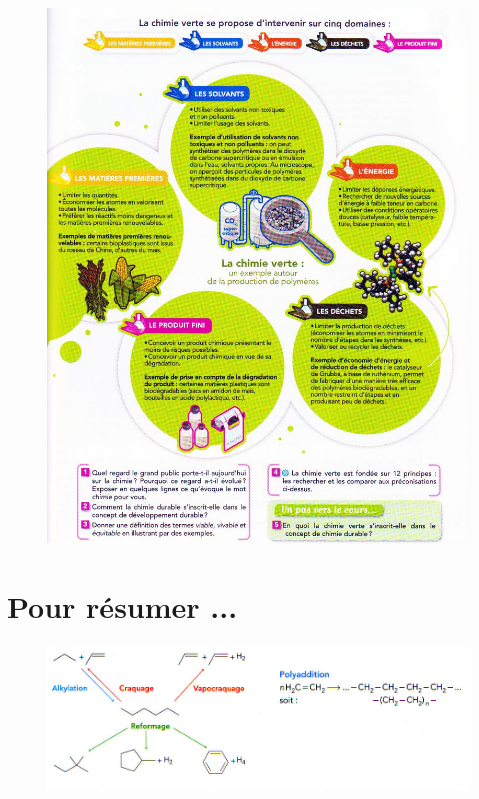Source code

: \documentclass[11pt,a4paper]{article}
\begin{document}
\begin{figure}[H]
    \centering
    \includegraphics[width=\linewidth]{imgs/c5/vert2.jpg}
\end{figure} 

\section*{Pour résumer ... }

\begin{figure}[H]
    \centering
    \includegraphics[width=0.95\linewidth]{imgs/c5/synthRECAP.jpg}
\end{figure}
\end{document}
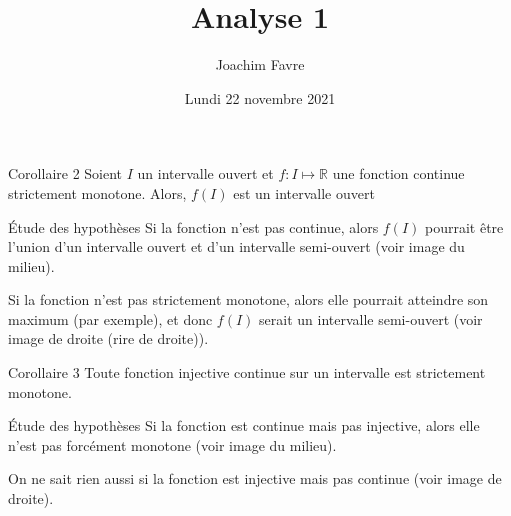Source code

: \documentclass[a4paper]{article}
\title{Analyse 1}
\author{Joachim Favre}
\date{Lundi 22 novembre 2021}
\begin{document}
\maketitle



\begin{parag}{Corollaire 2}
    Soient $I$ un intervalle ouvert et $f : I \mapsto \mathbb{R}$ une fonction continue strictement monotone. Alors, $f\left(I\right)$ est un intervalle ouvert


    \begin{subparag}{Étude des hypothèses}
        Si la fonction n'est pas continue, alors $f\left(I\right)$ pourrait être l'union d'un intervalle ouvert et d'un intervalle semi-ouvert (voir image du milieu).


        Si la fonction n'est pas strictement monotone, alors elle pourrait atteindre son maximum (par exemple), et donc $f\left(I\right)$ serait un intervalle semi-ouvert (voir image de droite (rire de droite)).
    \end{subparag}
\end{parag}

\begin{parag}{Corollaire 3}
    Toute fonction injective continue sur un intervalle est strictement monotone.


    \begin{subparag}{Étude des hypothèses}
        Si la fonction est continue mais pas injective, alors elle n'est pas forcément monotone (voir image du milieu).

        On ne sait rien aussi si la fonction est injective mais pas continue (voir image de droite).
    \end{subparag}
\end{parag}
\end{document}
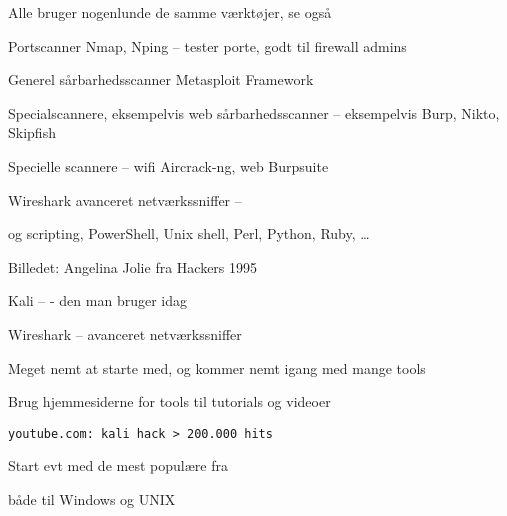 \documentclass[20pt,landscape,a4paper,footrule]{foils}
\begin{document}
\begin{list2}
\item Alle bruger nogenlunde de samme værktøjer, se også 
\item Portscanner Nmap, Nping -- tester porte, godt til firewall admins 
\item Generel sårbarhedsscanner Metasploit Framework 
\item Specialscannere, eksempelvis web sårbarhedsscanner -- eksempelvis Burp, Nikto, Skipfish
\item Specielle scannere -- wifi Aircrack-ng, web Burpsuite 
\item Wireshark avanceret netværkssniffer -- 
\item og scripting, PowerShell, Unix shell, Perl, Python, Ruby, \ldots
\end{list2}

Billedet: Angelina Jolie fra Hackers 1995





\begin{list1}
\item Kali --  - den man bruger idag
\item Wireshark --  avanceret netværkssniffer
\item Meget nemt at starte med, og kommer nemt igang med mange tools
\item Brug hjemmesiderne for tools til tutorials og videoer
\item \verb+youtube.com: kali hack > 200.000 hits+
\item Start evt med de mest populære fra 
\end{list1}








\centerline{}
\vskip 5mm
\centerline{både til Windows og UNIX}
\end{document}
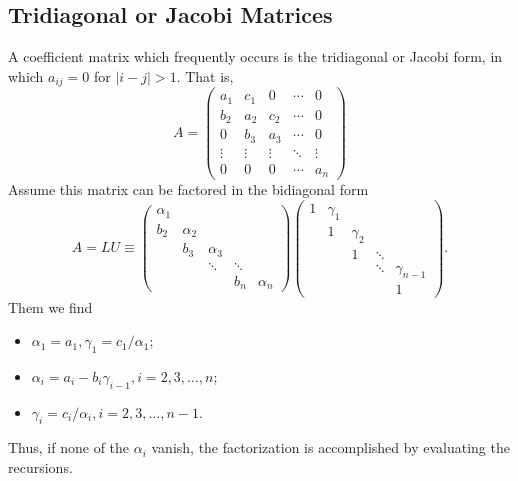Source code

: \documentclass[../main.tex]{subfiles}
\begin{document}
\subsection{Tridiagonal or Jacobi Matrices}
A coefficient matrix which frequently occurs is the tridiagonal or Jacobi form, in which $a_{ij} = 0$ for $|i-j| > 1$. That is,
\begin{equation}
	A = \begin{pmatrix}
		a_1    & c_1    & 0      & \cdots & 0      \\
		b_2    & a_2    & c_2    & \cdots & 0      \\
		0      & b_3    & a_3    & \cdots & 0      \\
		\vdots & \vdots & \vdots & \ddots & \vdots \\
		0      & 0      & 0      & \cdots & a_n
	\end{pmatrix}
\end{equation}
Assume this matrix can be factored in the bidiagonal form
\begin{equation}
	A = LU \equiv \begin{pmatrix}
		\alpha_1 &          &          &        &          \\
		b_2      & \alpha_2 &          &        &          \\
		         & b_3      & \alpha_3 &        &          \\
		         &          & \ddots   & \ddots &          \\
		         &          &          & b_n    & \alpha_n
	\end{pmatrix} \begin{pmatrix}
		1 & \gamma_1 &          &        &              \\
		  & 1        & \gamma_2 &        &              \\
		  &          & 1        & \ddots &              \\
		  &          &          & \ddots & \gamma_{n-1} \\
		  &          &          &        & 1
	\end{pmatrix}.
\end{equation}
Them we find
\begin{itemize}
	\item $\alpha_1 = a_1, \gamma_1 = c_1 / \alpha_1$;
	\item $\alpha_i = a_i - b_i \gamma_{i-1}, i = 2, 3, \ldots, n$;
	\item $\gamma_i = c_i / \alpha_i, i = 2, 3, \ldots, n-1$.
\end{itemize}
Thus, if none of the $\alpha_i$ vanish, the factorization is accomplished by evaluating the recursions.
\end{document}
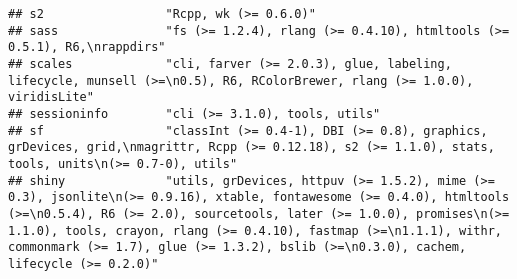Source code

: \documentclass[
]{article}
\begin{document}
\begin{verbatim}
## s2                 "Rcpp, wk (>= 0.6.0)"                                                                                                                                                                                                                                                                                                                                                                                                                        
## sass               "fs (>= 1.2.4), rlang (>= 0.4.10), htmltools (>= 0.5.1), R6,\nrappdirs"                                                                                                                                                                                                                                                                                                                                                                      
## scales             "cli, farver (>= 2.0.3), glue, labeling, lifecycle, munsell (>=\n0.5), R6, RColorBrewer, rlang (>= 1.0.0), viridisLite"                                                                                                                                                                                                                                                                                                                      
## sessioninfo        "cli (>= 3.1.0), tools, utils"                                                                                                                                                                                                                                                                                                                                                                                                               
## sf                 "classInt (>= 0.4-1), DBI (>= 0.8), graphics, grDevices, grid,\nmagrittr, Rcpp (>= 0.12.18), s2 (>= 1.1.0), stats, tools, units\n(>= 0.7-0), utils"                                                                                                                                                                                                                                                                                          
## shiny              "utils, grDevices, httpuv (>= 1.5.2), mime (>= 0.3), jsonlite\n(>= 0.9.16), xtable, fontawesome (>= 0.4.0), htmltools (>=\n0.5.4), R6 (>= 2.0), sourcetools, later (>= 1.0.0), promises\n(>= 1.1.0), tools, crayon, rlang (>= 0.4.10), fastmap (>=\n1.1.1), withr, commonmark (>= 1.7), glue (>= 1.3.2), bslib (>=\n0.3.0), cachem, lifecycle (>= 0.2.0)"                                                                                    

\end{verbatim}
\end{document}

· · · · · · ·

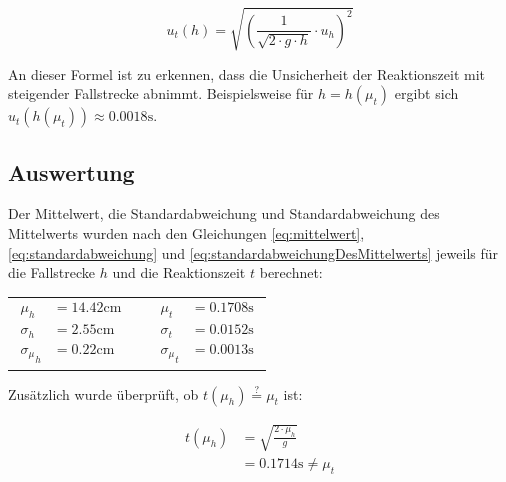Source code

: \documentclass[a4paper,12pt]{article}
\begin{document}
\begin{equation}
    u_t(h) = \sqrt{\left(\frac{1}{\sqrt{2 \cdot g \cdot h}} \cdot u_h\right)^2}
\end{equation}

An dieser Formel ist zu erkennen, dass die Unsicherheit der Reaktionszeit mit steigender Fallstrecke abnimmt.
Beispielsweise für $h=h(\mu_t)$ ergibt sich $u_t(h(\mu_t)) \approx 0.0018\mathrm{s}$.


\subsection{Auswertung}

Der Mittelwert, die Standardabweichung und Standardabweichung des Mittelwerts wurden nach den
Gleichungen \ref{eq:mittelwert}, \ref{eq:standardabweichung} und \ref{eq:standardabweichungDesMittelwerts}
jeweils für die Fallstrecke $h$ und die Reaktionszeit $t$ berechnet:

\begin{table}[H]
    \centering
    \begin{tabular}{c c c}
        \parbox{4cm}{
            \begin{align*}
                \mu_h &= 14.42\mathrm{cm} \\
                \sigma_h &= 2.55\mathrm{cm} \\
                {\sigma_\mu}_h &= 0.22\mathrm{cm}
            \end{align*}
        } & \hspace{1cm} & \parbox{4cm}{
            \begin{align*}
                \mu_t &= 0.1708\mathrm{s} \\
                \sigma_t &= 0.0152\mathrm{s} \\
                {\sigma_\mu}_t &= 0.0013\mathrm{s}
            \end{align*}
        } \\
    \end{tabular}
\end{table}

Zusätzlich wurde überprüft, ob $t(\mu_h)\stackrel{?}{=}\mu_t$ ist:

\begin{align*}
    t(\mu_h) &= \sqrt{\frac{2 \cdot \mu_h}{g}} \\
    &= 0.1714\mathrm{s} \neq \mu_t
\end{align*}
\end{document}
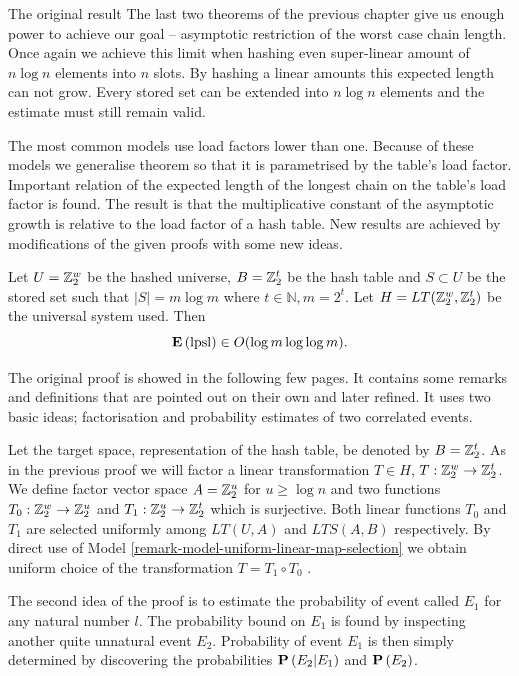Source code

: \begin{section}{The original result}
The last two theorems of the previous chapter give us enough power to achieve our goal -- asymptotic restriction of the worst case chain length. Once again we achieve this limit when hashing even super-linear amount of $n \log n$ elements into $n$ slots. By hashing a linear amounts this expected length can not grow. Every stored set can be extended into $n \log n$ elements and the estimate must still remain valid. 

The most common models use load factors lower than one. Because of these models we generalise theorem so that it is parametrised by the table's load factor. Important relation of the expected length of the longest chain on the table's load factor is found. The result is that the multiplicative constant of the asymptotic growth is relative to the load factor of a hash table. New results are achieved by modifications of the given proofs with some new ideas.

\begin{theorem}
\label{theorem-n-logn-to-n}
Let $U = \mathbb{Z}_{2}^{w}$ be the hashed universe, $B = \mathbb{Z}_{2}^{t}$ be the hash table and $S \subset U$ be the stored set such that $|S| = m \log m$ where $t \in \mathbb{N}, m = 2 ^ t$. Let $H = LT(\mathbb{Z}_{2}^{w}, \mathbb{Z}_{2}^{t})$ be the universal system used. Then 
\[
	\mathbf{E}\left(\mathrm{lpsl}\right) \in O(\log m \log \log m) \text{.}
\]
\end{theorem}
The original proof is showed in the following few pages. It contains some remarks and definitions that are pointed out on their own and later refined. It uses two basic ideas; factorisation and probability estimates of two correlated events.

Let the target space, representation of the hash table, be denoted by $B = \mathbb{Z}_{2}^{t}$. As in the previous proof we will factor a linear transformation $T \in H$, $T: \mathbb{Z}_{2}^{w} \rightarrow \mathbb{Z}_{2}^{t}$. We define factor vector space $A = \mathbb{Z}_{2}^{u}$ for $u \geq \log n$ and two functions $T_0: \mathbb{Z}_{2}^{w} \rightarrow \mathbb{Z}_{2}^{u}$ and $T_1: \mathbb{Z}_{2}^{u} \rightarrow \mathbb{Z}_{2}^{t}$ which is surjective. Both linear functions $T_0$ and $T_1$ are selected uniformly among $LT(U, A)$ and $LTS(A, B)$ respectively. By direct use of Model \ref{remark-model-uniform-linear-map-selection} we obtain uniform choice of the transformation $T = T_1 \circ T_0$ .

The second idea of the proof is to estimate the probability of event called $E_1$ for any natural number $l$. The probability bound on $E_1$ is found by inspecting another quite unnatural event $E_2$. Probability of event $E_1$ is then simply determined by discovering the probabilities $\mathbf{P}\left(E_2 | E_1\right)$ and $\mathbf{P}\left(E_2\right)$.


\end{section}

· · · · · · ·

> **INSTRUCTIONS FOR THE TASK**
How many lines in the listing contain the word "monotone"? Answer with the count and nothing else.

> **WRITTEN REPLY**
4